= Beginning of Section =
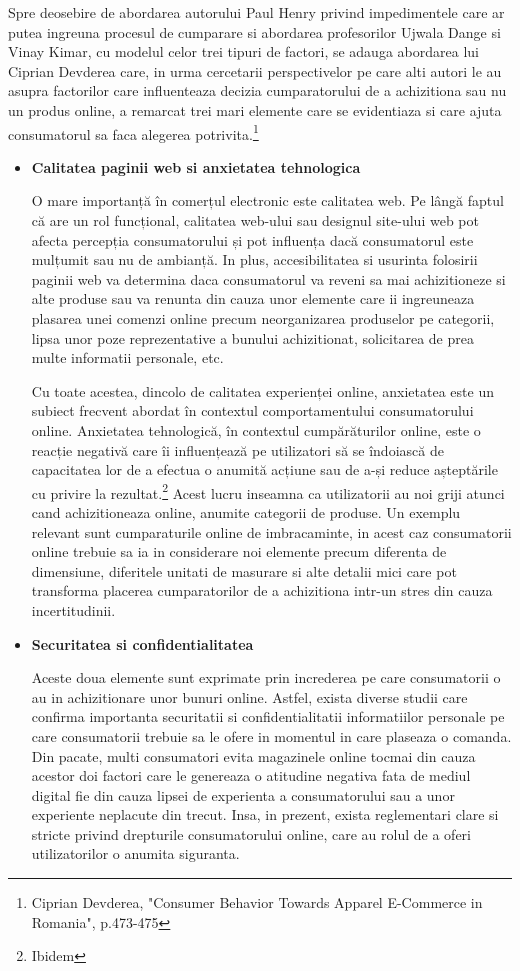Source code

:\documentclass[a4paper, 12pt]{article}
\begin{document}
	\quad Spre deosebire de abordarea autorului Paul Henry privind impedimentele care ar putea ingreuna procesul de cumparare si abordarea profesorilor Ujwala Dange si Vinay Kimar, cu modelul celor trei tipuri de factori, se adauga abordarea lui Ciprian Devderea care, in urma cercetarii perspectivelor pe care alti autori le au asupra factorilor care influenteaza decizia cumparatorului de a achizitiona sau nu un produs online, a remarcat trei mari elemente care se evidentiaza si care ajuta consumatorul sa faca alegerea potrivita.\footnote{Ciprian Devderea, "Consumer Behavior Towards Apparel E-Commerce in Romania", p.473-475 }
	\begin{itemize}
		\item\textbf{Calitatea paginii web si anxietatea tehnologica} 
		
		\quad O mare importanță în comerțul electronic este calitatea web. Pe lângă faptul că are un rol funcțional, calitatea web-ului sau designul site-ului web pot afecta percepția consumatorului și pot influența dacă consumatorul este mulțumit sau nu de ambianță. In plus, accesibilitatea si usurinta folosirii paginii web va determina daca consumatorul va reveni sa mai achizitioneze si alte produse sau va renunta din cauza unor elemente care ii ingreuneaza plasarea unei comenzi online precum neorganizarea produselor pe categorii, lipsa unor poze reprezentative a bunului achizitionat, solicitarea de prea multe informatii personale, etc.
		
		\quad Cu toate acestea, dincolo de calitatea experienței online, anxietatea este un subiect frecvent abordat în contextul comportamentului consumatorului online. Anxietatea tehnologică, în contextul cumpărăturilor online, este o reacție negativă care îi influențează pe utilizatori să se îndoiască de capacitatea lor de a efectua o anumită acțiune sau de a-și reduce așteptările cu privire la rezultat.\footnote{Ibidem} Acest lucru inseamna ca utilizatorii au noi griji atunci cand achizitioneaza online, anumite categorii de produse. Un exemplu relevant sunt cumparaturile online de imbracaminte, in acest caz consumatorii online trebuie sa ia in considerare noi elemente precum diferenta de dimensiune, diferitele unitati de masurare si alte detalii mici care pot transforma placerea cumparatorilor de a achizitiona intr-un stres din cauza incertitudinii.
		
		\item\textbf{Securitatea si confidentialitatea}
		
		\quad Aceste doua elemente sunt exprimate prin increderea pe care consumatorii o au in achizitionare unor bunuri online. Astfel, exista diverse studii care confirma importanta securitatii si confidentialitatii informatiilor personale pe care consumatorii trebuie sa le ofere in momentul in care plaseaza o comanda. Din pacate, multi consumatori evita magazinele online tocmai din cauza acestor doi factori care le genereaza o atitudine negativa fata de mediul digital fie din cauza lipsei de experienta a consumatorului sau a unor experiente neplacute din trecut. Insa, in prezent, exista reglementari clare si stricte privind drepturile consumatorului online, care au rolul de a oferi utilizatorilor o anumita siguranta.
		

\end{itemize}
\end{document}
= End of Section =
= Beginning of Section =
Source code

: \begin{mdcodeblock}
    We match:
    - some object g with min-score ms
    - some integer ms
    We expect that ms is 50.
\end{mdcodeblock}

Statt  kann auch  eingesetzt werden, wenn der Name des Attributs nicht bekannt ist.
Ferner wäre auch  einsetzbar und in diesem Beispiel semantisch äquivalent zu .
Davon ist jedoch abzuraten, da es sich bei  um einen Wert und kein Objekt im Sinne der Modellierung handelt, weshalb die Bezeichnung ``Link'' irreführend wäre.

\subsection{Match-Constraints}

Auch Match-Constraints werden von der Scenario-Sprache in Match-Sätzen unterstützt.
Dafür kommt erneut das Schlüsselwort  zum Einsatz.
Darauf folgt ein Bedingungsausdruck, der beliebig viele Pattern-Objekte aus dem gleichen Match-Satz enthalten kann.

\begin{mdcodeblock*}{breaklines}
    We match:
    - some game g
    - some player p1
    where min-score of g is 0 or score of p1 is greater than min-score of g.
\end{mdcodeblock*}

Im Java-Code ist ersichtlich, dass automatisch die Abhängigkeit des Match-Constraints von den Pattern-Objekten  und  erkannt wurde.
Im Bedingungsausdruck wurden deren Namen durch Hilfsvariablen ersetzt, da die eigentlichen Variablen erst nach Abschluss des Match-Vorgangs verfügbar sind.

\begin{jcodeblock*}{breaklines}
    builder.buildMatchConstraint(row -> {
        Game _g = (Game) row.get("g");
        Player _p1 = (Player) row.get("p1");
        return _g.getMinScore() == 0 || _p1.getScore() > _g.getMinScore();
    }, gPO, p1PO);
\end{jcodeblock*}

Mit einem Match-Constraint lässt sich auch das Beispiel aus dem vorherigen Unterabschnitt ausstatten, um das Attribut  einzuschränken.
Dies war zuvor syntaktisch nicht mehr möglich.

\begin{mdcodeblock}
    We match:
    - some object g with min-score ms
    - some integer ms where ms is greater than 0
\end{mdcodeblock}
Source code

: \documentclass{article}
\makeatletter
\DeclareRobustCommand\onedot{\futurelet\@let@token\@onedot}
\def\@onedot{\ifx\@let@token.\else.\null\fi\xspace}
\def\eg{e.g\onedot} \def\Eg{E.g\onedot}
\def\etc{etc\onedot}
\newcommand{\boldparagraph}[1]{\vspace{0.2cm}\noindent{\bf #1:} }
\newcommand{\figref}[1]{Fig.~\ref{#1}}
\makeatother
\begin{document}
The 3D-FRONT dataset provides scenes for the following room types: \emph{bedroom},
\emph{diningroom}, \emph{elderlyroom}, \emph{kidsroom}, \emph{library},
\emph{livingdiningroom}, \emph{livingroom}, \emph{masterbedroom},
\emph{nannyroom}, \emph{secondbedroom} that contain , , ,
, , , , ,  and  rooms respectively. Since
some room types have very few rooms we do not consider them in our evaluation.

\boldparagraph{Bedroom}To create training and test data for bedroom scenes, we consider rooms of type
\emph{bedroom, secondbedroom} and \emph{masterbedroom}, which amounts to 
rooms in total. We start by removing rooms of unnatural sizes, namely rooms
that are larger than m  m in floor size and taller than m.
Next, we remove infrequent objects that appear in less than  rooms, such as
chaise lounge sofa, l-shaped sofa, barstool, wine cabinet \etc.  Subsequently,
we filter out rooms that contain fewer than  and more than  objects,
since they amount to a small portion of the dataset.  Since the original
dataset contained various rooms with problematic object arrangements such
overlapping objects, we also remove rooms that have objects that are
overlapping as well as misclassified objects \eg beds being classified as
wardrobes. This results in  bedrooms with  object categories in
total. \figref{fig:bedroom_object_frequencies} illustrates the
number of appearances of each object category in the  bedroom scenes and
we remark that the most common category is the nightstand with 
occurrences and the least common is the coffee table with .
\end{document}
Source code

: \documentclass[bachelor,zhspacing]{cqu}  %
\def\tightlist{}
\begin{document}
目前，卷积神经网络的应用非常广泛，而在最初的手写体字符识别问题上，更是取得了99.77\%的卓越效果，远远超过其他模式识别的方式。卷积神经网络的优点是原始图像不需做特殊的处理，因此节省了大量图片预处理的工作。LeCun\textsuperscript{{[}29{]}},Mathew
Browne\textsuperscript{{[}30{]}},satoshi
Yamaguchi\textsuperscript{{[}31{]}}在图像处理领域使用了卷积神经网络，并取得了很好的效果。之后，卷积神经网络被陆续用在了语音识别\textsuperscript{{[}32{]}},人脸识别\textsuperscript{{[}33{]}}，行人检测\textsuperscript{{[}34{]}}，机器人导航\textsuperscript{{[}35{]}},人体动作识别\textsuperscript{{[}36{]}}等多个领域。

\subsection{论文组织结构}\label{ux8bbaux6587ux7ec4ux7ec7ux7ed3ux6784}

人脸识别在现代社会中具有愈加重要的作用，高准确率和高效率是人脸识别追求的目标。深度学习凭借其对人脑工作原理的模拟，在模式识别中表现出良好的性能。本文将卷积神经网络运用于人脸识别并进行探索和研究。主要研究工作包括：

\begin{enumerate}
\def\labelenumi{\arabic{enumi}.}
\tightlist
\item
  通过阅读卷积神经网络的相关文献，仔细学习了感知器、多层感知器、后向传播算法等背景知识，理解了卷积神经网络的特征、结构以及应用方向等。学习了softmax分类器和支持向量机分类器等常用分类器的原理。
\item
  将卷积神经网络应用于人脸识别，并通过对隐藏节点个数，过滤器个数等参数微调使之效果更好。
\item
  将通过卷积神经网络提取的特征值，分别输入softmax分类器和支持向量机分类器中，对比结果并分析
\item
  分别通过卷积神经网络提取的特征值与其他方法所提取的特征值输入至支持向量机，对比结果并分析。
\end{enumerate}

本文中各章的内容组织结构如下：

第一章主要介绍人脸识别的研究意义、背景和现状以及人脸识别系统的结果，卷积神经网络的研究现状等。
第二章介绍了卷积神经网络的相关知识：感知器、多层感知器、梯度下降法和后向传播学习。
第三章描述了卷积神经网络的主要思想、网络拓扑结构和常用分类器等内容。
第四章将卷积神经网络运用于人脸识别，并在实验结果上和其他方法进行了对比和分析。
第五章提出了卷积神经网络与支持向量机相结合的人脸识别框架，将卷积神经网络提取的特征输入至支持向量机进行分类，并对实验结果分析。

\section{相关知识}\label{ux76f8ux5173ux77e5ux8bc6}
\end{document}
= End of Section =
= Beginning of Section =
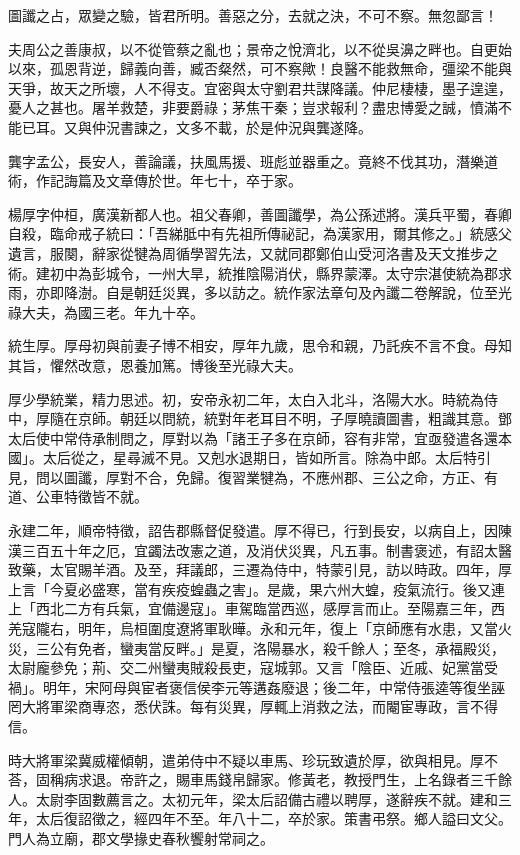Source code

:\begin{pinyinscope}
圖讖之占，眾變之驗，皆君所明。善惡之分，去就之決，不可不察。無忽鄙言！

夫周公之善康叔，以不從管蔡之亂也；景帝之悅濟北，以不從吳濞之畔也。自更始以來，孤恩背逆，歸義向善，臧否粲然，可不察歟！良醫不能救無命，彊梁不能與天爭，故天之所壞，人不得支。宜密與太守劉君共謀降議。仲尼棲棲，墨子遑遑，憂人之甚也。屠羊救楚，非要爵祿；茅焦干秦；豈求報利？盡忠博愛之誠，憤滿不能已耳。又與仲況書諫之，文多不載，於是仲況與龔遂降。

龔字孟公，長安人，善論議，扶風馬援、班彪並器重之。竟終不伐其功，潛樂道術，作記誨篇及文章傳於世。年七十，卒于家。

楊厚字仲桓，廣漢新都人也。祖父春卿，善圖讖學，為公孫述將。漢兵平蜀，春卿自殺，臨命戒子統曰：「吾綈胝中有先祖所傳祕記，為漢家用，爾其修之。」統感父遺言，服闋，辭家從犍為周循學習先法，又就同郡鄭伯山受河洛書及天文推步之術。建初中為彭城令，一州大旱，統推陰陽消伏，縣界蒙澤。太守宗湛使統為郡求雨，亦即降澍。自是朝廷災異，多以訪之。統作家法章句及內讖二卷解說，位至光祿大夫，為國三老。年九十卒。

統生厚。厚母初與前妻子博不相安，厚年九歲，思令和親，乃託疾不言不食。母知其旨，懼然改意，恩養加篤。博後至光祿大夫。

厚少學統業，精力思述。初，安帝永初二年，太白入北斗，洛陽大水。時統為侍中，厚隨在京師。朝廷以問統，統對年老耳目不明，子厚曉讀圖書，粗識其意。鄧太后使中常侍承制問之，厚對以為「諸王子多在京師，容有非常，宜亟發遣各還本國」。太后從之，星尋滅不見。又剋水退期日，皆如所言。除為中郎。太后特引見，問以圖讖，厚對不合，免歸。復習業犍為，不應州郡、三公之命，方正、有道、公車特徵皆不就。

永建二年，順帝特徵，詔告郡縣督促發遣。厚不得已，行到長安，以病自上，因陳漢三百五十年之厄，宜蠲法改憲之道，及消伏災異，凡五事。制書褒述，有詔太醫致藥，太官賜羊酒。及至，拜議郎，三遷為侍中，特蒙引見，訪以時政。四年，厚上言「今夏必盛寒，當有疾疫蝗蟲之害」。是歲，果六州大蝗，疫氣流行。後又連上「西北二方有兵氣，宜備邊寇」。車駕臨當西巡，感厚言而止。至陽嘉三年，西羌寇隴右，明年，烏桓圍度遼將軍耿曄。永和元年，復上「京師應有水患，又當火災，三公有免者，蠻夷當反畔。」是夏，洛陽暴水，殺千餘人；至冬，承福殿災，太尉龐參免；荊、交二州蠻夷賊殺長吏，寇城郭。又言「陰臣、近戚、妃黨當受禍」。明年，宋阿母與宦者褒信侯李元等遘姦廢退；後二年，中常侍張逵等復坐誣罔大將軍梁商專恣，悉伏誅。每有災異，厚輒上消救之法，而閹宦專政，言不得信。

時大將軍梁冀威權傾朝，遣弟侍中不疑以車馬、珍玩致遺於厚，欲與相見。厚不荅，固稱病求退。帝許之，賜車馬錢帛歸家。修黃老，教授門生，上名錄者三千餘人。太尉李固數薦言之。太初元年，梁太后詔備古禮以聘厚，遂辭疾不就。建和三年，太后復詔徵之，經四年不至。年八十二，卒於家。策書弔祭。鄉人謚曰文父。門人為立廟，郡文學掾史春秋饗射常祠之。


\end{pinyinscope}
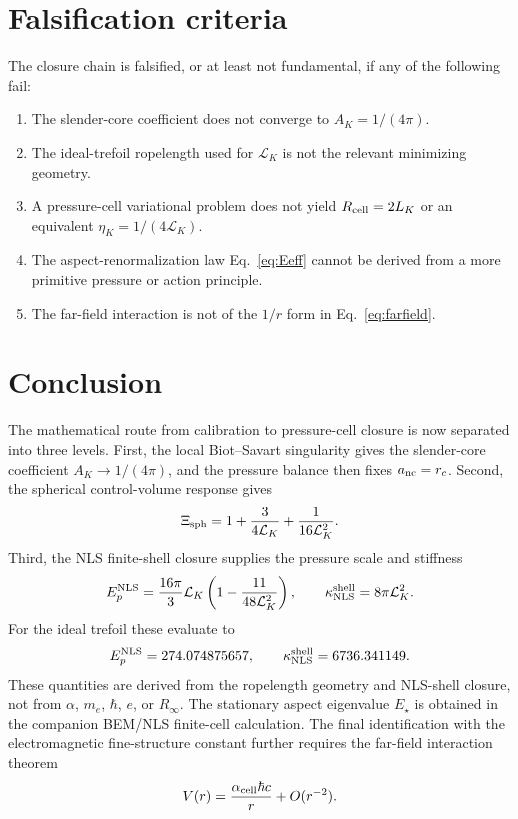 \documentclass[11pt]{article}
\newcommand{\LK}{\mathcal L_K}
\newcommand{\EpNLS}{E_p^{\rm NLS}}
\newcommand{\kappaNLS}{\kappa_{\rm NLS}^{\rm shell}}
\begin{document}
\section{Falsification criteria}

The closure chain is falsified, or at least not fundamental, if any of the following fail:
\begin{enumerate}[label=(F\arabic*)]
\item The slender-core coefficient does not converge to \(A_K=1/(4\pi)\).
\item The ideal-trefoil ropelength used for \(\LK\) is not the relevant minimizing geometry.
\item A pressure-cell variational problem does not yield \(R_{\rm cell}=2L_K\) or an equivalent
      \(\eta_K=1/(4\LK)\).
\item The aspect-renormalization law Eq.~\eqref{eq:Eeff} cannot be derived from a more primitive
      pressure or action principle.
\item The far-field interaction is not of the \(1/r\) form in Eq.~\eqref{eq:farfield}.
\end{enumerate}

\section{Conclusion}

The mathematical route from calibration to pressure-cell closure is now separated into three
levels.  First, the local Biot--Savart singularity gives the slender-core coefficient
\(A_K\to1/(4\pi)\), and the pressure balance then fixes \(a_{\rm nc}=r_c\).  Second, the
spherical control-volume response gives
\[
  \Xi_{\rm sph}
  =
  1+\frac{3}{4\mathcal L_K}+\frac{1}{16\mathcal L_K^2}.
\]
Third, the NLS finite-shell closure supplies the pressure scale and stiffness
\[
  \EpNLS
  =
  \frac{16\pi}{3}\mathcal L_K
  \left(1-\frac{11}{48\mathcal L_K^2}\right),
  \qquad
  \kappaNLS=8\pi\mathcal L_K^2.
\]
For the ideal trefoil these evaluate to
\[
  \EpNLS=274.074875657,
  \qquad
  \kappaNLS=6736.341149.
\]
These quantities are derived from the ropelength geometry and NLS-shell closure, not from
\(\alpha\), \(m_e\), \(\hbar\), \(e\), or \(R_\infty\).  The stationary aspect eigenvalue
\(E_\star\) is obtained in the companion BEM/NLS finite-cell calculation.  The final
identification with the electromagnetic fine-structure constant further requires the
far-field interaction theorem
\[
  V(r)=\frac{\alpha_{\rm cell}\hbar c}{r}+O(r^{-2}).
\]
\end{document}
= End of Section =
▶ **WORK TO BE COMPLETED**: Which of the lines in the data contain the string "masterbedroom"? Return each one.

▶ **ANSWER SECTION**:
\emph{livingdiningroom}, \emph{livingroom}, \emph{masterbedroom},
\emph{bedroom, secondbedroom} and \emph{masterbedroom}, which amounts to 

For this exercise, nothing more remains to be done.